OBJECTIVES: The Physician Orders for Life-Sustaining Treatment (POLST), a comprehensive, one-page order form, was developed to convey preferences for life-sustaining treatments during transfer from one care site to another. This study examined the extent to which the POLST form ensured that nursing home residents' wishes were honored for Do Not Resuscitate (DNR) and requests for transfer only if comfort measures fail. DESIGN: The study used chart record data to follow prospectively a sample of nursing home residents with the POLST. SETTING: Eight geographically diverse, long-term, adultcare facilities in Oregon in which the POLST was in use. PARTICIPANTS: Nursing home residents (n = 180), who had a POLST recording DNR designation and who indicated a desire for transfer only if comfort measures failed, were followed for 1 year. MEASUREMENTS: For all subjects: treatment and disposition after significant health status changes; orders for narcotics and for provision or limitation of aggressive interventions. For hospitalized subjects: diagnosis, medical interventions, and DNR orders. For those who died: cause and location of death, life-sustaining treatments attempted, and comfort measures provided.
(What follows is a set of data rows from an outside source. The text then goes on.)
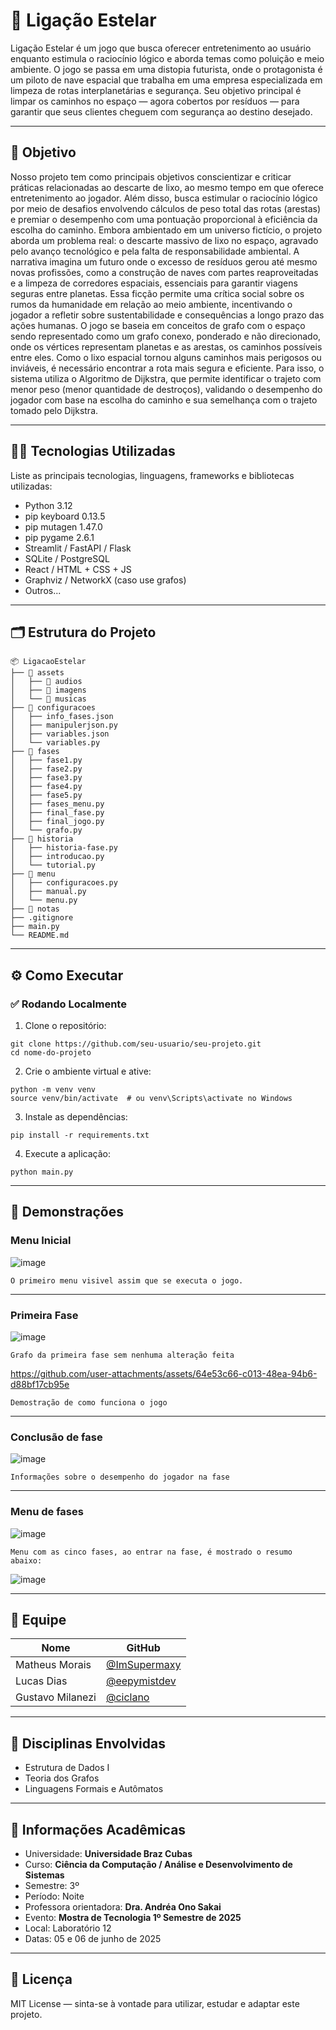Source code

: # 🚀 Ligação Estelar

 Ligação Estelar é um jogo que busca oferecer entretenimento ao usuário enquanto estimula o raciocínio lógico e aborda temas como poluição e meio ambiente. O jogo se passa em uma distopia futurista, onde o protagonista é um piloto de nave espacial que trabalha em uma empresa especializada em limpeza de rotas interplanetárias e segurança. Seu objetivo principal é limpar os caminhos no espaço — agora cobertos por resíduos — para garantir que seus clientes cheguem com segurança ao destino desejado.

---

## 🎯 Objetivo

Nosso projeto tem como principais objetivos conscientizar e criticar práticas relacionadas ao descarte de lixo, ao mesmo tempo em que oferece entretenimento ao jogador. Além disso, busca estimular o raciocínio lógico por meio de desafios envolvendo cálculos de peso total das rotas (arestas) e premiar o desempenho com uma pontuação proporcional à eficiência da escolha do caminho.
Embora ambientado em um universo fictício, o projeto aborda um problema real: o descarte massivo de lixo no espaço, agravado pelo avanço tecnológico e pela falta de responsabilidade ambiental. A narrativa imagina um futuro onde o excesso de resíduos gerou até mesmo novas profissões, como a construção de naves com partes reaproveitadas e a limpeza de corredores espaciais, essenciais para garantir viagens seguras entre planetas. Essa ficção permite uma crítica social sobre os rumos da humanidade em relação ao meio ambiente, incentivando o jogador a refletir sobre sustentabilidade e consequências a longo prazo das ações humanas.
O jogo se baseia em conceitos de grafo com o espaço sendo representado como um grafo conexo, ponderado e não direcionado, onde os vértices representam planetas e as arestas, os caminhos possíveis entre eles. Como o lixo espacial tornou alguns caminhos mais perigosos ou inviáveis, é necessário encontrar a rota mais segura e eficiente. Para isso, o sistema utiliza o Algoritmo de Dijkstra, que permite identificar o trajeto com menor peso (menor quantidade de destroços), validando o desempenho do jogador com base na escolha do caminho e sua semelhança com o trajeto tomado pelo Dijkstra.


---

## 👨‍💻 Tecnologias Utilizadas

Liste as principais tecnologias, linguagens, frameworks e bibliotecas utilizadas:

- Python 3.12
- pip keyboard 0.13.5
- pip mutagen  1.47.0
- pip pygame   2.6.1
- Streamlit / FastAPI / Flask
- SQLite / PostgreSQL
- React / HTML + CSS + JS
- Graphviz / NetworkX (caso use grafos)
- Outros...


---

## 🗂️ Estrutura do Projeto 
```
📦 LigacaoEstelar
├── 📁 assets
│   ├── 📁 audios
│   ├── 📁 imagens
│   └── 📁 musicas
├── 📁 configuracoes
│   ├── info_fases.json
│   ├── manipulerjson.py
│   ├── variables.json
│   └── variables.py
├── 📁 fases
│   ├── fase1.py
│   ├── fase2.py
│   ├── fase3.py
│   ├── fase4.py
│   ├── fase5.py
│   ├── fases_menu.py
│   ├── final_fase.py
│   ├── final_jogo.py
│   └── grafo.py
├── 📁 historia
│   ├── historia-fase.py
│   ├── introducao.py
│   └── tutorial.py
├── 📁 menu
│   ├── configuracoes.py
│   ├── manual.py
│   └── menu.py
├── 📁 notas
├── .gitignore
├── main.py
└── README.md

```

---

## ⚙️ Como Executar

### ✅ Rodando Localmente

1. Clone o repositório:

```
git clone https://github.com/seu-usuario/seu-projeto.git
cd nome-do-projeto
```

2. Crie o ambiente virtual e ative:

```
python -m venv venv
source venv/bin/activate  # ou venv\Scripts\activate no Windows
```

3. Instale as dependências:

```
pip install -r requirements.txt
```

4. Execute a aplicação:

```
python main.py
```

---

## 📸 Demonstrações

  ### Menu Inicial
  
  ![image](https://github.com/user-attachments/assets/9855d67e-56a9-4043-b4ed-2a258b9a7995)
  
  
    O primeiro menu visivel assim que se executa o jogo. 

  --- 

  ### Primeira Fase

  ![image](https://github.com/user-attachments/assets/535f6436-637c-4a97-ba4a-44c92b7c76fd)

  
    Grafo da primeira fase sem nenhuma alteração feita 

  
  https://github.com/user-attachments/assets/64e53c66-c013-48ea-94b6-d88bf17cb95e

  
    Demostração de como funciona o jogo

  ---

  ### Conclusão de fase
  
  ![image](https://github.com/user-attachments/assets/4cb348bb-56eb-418a-8e7d-2183e1c348fe)


    Informações sobre o desempenho do jogador na fase 


  ---

  ### Menu de fases
  
  ![image](https://github.com/user-attachments/assets/d27ffbe8-c6c7-40a5-9428-3b2c4fdebac9)


    Menu com as cinco fases, ao entrar na fase, é mostrado o resumo abaixo: 

  

  ![image](https://github.com/user-attachments/assets/9f23770d-9e33-48e2-8c65-18dac6591e97)


  
---

## 👥 Equipe

| Nome | GitHub |
|------|--------|
| Matheus Morais | [@ImSupermaxy](https://github.com/ImSupermaxy) |
| Lucas Dias | [@eepymistdev](https://github.com/eepymistdev) |
| Gustavo Milanezi | [@ciclano](https://github.com/ciclano) |
---

## 🧠 Disciplinas Envolvidas

- Estrutura de Dados I
- Teoria dos Grafos
- Linguagens Formais e Autômatos

---

## 🏫 Informações Acadêmicas

- Universidade: **Universidade Braz Cubas**
- Curso: **Ciência da Computação / Análise e Desenvolvimento de Sistemas**
- Semestre: 3º
- Período: Noite
- Professora orientadora: **Dra. Andréa Ono Sakai**
- Evento: **Mostra de Tecnologia 1º Semestre de 2025**
- Local: Laboratório 12
- Datas: 05 e 06 de junho de 2025

---

## 📄 Licença

MIT License — sinta-se à vontade para utilizar, estudar e adaptar este projeto.
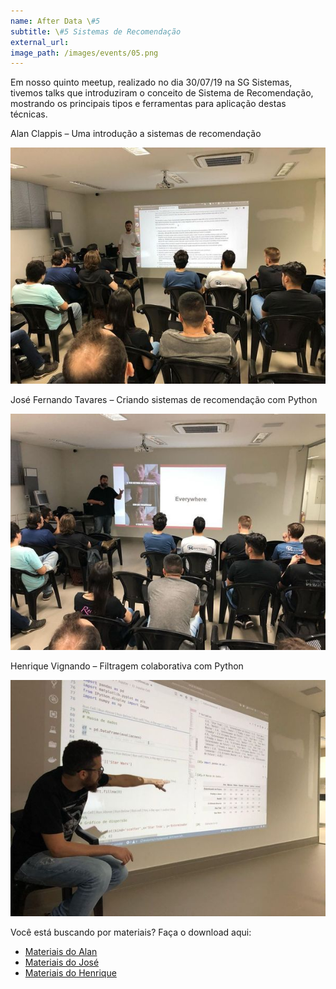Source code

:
 ```yaml
---
name: After Data \#5
subtitle: \#5 Sistemas de Recomendação
external_url:
image_path: /images/events/05.png
---
```

Em nosso quinto meetup, realizado no dia 30/07/19 na SG Sistemas, tivemos talks que introduziram o conceito de Sistema de Recomendação, mostrando os principais tipos e ferramentas para aplicação destas técnicas.

Alan Clappis – Uma introdução a sistemas de recomendação

![Alan](/images/events/afterdata-05-alan.jpeg)

José Fernando Tavares – Criando sistemas de recomendação com Python

![José](/images/events/afterdata-05-jose.jpeg)

Henrique Vignando – Filtragem colaborativa com Python

![Henrique](/images/events/afterdata-05-henique.jpeg)


Você está buscando por materiais? Faça o download aqui:
- [Materiais do Alan](https://github.com/grahamjenson/list_of_recommender_systems)
- [Materiais do José](https://github.com/JFTavares/recommenderSystem)
- [Materiais do Henrique](https://github.com/rickvig/filtragem-colaborativa)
RESULTS: No study subject received CPR, ICU care, or ventilator support, and only 2% were hospitalized to extend life. Of the 38 subjects who died during the study year, 63% had an order for narcotics, and only two (5%) died in an acute care hospital. A total of 24 subjects (13%) were hospitalized during the year. Hospitalized subjects' mean length of stay was 4.9 days, and the mean rate of hospitalizations for all subjects was 174 per 1000 resident years. In 85% of all hospitalizations, patients were transferred because the nursing home could not control suffering. In 15% of hospitalizations (n = 4), the transfer was to extend life, overriding POLST orders. CONCLUSIONS: POLST orders regarding CPR in nursing home residents in this study were universally respected. Study subjects received remarkably high levels of comfort care and low rates of transfer for aggressive life-extending treatments.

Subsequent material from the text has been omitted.